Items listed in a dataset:
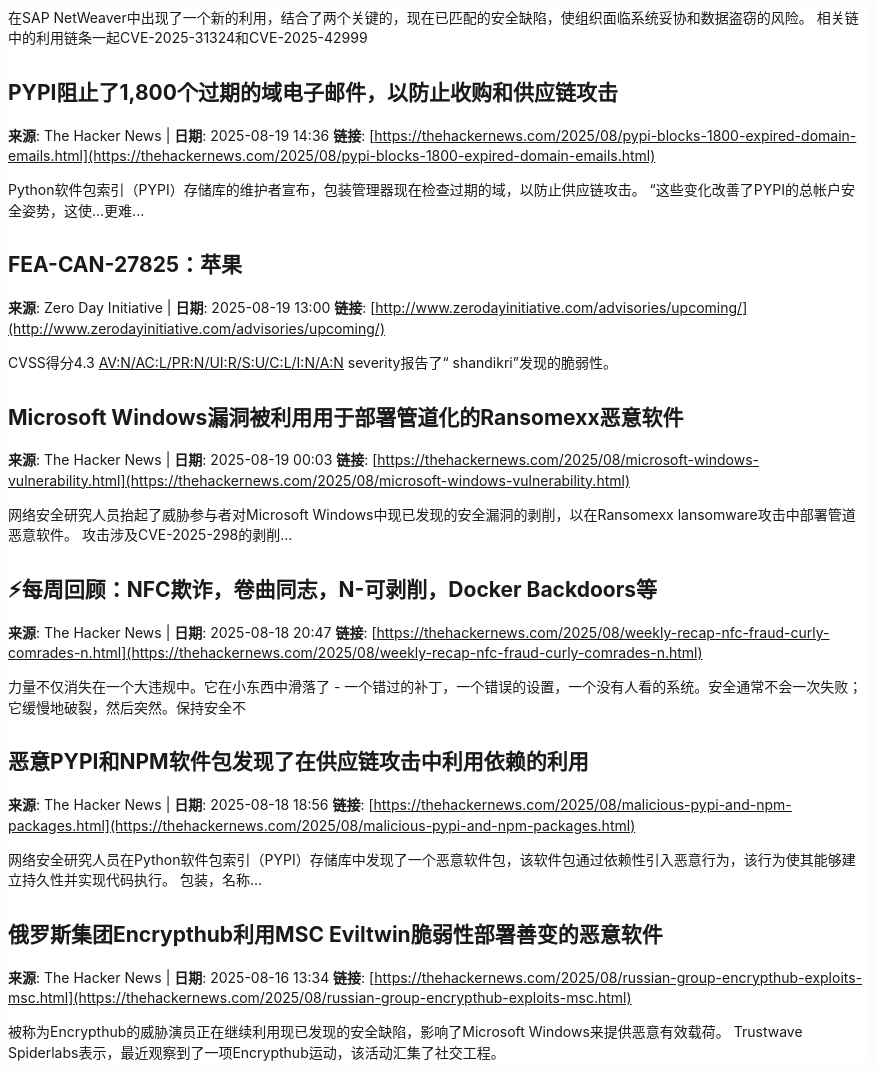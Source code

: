在SAP NetWeaver中出现了一个新的利用，结合了两个关键的，现在已匹配的安全缺陷，使组织面临系统妥协和数据盗窃的风险。
相关链中的利用链条一起CVE-2025-31324和CVE-2025-42999

## PYPI阻止了1,800个过期的域电子邮件，以防止收购和供应链攻击
**来源**: The Hacker News  |  **日期**: 2025-08-19 14:36
**链接**: [https://thehackernews.com/2025/08/pypi-blocks-1800-expired-domain-emails.html](https://thehackernews.com/2025/08/pypi-blocks-1800-expired-domain-emails.html)

Python软件包索引（PYPI）存储库的维护者宣布，包装管理器现在检查过期的域，以防止供应链攻击。
“这些变化改善了PYPI的总帐户安全姿势，这使...更难...

## FEA-CAN-27825：苹果
**来源**: Zero Day Initiative  |  **日期**: 2025-08-19 13:00
**链接**: [http://www.zerodayinitiative.com/advisories/upcoming/](http://www.zerodayinitiative.com/advisories/upcoming/)

CVSS得分4.3 <a href="https://nvd.nist.gov/cvss.cfm?calculator&version=3.0&vector=AV:N/AC:L/PR:N/UI:R/S:U/C:L/I:N/A:N">AV:N/AC:L/PR:N/UI:R/S:U/C:L/I:N/A:N</a> severity报告了“ shandikri”发现的脆弱性。

## Microsoft Windows漏洞被利用用于部署管道化的Ransomexx恶意软件
**来源**: The Hacker News  |  **日期**: 2025-08-19 00:03
**链接**: [https://thehackernews.com/2025/08/microsoft-windows-vulnerability.html](https://thehackernews.com/2025/08/microsoft-windows-vulnerability.html)

网络安全研究人员抬起了威胁参与者对Microsoft Windows中现已发现的安全漏洞的剥削，以在Ransomexx lansomware攻击中部署管道恶意软件。
攻击涉及CVE-2025-298的剥削...

## ⚡每周回顾：NFC欺诈，卷曲同志，N-可剥削，Docker Backdoors等
**来源**: The Hacker News  |  **日期**: 2025-08-18 20:47
**链接**: [https://thehackernews.com/2025/08/weekly-recap-nfc-fraud-curly-comrades-n.html](https://thehackernews.com/2025/08/weekly-recap-nfc-fraud-curly-comrades-n.html)

力量不仅消失在一个大违规中。它在小东西中滑落了 - 一个错过的补丁，一个错误的设置，一个没有人看的系统。安全通常不会一次失败；它缓慢地破裂，然后突然。保持安全不

## 恶意PYPI和NPM软件包发现了在供应链攻击中利用依赖的利用
**来源**: The Hacker News  |  **日期**: 2025-08-18 18:56
**链接**: [https://thehackernews.com/2025/08/malicious-pypi-and-npm-packages.html](https://thehackernews.com/2025/08/malicious-pypi-and-npm-packages.html)

网络安全研究人员在Python软件包索引（PYPI）存储库中发现了一个恶意软件包，该软件包通过依赖性引入恶意行为，该行为使其能够建立持久性并实现代码执行。
包装，名称...

## 俄罗斯集团Encrypthub利用MSC Eviltwin脆弱性部署善变的恶意软件
**来源**: The Hacker News  |  **日期**: 2025-08-16 13:34
**链接**: [https://thehackernews.com/2025/08/russian-group-encrypthub-exploits-msc.html](https://thehackernews.com/2025/08/russian-group-encrypthub-exploits-msc.html)

被称为Encrypthub的威胁演员正在继续利用现已发现的安全缺陷，影响了Microsoft Windows来提供恶意有效载荷。
Trustwave Spiderlabs表示，最近观察到了一项Encrypthub运动，该活动汇集了社交工程。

** Exercise requirements **
Exactly as written, give the line containing "## 恶意PYPI和NPM软件包发现了在供应链攻击中利用依赖的利用" and all remaining lines of the records.

** Answer area **
## 恶意PYPI和NPM软件包发现了在供应链攻击中利用依赖的利用
**来源**: The Hacker News  |  **日期**: 2025-08-18 18:56
**链接**: [https://thehackernews.com/2025/08/malicious-pypi-and-npm-packages.html](https://thehackernews.com/2025/08/malicious-pypi-and-npm-packages.html)

网络安全研究人员在Python软件包索引（PYPI）存储库中发现了一个恶意软件包，该软件包通过依赖性引入恶意行为，该行为使其能够建立持久性并实现代码执行。
包装，名称...

## 俄罗斯集团Encrypthub利用MSC Eviltwin脆弱性部署善变的恶意软件
**来源**: The Hacker News  |  **日期**: 2025-08-16 13:34
**链接**: [https://thehackernews.com/2025/08/russian-group-encrypthub-exploits-msc.html](https://thehackernews.com/2025/08/russian-group-encrypthub-exploits-msc.html)

被称为Encrypthub的威胁演员正在继续利用现已发现的安全缺陷，影响了Microsoft Windows来提供恶意有效载荷。
Trustwave Spiderlabs表示，最近观察到了一项Encrypthub运动，该活动汇集了社交工程。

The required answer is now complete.